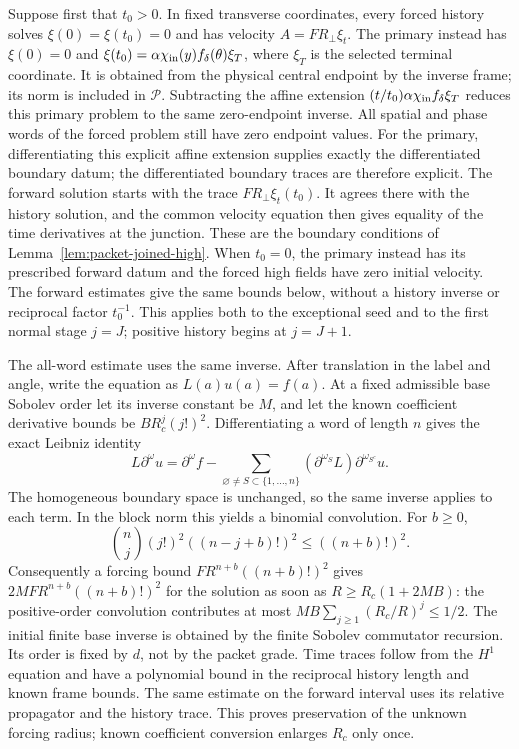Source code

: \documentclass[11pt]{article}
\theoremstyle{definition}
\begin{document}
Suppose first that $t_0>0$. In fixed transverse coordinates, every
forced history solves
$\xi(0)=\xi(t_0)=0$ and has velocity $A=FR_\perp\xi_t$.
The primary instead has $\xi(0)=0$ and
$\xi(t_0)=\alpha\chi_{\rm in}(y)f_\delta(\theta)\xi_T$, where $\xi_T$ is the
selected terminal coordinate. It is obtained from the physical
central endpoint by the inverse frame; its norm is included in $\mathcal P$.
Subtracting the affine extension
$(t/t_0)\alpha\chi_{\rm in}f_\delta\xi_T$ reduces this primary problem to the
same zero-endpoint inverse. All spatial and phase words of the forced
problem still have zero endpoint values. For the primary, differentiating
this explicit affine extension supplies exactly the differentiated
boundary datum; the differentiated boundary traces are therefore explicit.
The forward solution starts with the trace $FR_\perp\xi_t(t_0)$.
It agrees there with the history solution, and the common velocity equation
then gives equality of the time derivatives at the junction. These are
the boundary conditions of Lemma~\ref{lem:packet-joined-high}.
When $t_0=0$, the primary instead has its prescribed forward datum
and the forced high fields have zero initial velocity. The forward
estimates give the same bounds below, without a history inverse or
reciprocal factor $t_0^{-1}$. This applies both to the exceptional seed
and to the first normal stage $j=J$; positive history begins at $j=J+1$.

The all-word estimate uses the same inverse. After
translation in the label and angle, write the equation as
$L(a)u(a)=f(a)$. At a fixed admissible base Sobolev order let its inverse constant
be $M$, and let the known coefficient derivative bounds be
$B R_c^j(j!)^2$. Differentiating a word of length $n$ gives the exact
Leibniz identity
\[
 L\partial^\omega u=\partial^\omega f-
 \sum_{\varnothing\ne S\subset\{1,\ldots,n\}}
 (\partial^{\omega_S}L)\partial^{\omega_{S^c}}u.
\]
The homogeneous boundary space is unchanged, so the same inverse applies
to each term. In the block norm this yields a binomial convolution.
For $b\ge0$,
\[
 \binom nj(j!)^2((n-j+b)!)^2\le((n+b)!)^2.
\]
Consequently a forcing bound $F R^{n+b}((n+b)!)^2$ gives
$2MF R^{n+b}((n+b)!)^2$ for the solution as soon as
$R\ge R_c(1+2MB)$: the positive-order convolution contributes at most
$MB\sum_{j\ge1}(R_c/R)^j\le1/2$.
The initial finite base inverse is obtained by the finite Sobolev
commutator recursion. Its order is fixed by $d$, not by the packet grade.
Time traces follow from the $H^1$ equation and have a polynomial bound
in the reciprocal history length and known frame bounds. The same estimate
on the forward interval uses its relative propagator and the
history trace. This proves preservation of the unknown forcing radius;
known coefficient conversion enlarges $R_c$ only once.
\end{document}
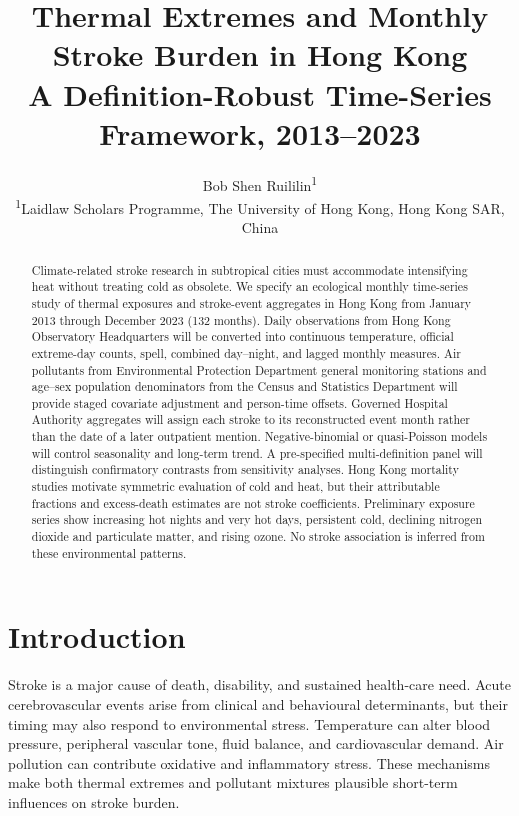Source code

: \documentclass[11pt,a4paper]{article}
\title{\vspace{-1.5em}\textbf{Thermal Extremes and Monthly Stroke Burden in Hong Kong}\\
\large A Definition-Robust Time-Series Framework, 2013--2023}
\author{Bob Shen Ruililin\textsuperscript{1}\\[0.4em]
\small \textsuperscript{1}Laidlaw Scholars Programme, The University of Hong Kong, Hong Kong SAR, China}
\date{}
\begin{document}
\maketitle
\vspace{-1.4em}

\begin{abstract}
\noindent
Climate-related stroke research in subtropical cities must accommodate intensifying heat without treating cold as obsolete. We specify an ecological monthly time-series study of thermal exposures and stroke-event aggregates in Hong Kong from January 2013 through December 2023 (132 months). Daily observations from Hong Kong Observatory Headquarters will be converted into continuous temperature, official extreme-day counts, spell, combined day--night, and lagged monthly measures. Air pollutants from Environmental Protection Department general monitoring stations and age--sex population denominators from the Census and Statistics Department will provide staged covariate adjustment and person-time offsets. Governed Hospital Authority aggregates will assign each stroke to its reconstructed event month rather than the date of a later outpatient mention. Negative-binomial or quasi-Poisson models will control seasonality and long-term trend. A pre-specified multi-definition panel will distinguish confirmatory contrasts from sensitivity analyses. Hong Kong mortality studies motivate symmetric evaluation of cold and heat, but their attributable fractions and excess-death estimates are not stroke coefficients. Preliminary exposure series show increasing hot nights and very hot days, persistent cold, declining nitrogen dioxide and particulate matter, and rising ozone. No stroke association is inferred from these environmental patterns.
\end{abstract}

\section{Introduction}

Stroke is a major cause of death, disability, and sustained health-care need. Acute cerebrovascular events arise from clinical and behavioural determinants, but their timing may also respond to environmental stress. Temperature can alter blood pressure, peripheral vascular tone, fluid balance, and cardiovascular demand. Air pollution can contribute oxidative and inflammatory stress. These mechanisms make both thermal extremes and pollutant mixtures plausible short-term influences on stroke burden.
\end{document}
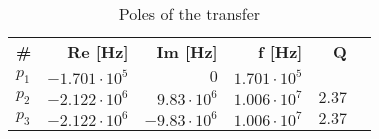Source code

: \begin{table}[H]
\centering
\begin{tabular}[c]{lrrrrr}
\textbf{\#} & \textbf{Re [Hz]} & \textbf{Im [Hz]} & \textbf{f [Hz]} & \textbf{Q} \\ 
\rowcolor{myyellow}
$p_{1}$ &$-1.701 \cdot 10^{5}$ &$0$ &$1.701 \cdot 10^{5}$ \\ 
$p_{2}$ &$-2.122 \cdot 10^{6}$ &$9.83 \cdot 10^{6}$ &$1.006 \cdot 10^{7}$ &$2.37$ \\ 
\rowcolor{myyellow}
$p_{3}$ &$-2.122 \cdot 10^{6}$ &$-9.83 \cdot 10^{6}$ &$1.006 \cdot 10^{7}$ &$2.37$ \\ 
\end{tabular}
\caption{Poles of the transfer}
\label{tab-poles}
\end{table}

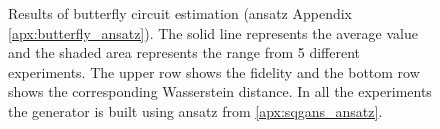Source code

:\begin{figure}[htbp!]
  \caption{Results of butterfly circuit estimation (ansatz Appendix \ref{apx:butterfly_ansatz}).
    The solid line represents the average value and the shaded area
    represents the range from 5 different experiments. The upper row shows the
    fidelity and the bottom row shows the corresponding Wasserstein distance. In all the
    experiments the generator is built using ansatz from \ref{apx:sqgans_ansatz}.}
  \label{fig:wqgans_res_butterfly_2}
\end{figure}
━━━━
Up to and including the line containing "The homogeneous boundary", repeat every line from the start of the data, but none of the pictures.

Source code

: \documentclass[11pt]{article}
\theoremstyle{definition}
\begin{document}
Suppose first that $t_0>0$. In fixed transverse coordinates, every
forced history solves
$\xi(0)=\xi(t_0)=0$ and has velocity $A=FR_\perp\xi_t$.
The primary instead has $\xi(0)=0$ and
$\xi(t_0)=\alpha\chi_{\rm in}(y)f_\delta(\theta)\xi_T$, where $\xi_T$ is the
selected terminal coordinate. It is obtained from the physical
central endpoint by the inverse frame; its norm is included in $\mathcal P$.
Subtracting the affine extension
$(t/t_0)\alpha\chi_{\rm in}f_\delta\xi_T$ reduces this primary problem to the
same zero-endpoint inverse. All spatial and phase words of the forced
problem still have zero endpoint values. For the primary, differentiating
this explicit affine extension supplies exactly the differentiated
boundary datum; the differentiated boundary traces are therefore explicit.
The forward solution starts with the trace $FR_\perp\xi_t(t_0)$.
It agrees there with the history solution, and the common velocity equation
then gives equality of the time derivatives at the junction. These are
the boundary conditions of Lemma~\ref{lem:packet-joined-high}.
When $t_0=0$, the primary instead has its prescribed forward datum
and the forced high fields have zero initial velocity. The forward
estimates give the same bounds below, without a history inverse or
reciprocal factor $t_0^{-1}$. This applies both to the exceptional seed
and to the first normal stage $j=J$; positive history begins at $j=J+1$.

The all-word estimate uses the same inverse. After
translation in the label and angle, write the equation as
$L(a)u(a)=f(a)$. At a fixed admissible base Sobolev order let its inverse constant
be $M$, and let the known coefficient derivative bounds be
$B R_c^j(j!)^2$. Differentiating a word of length $n$ gives the exact
Leibniz identity
\[
 L\partial^\omega u=\partial^\omega f-
 \sum_{\varnothing\ne S\subset\{1,\ldots,n\}}
 (\partial^{\omega_S}L)\partial^{\omega_{S^c}}u.
\]
The homogeneous boundary space is unchanged, so the same inverse applies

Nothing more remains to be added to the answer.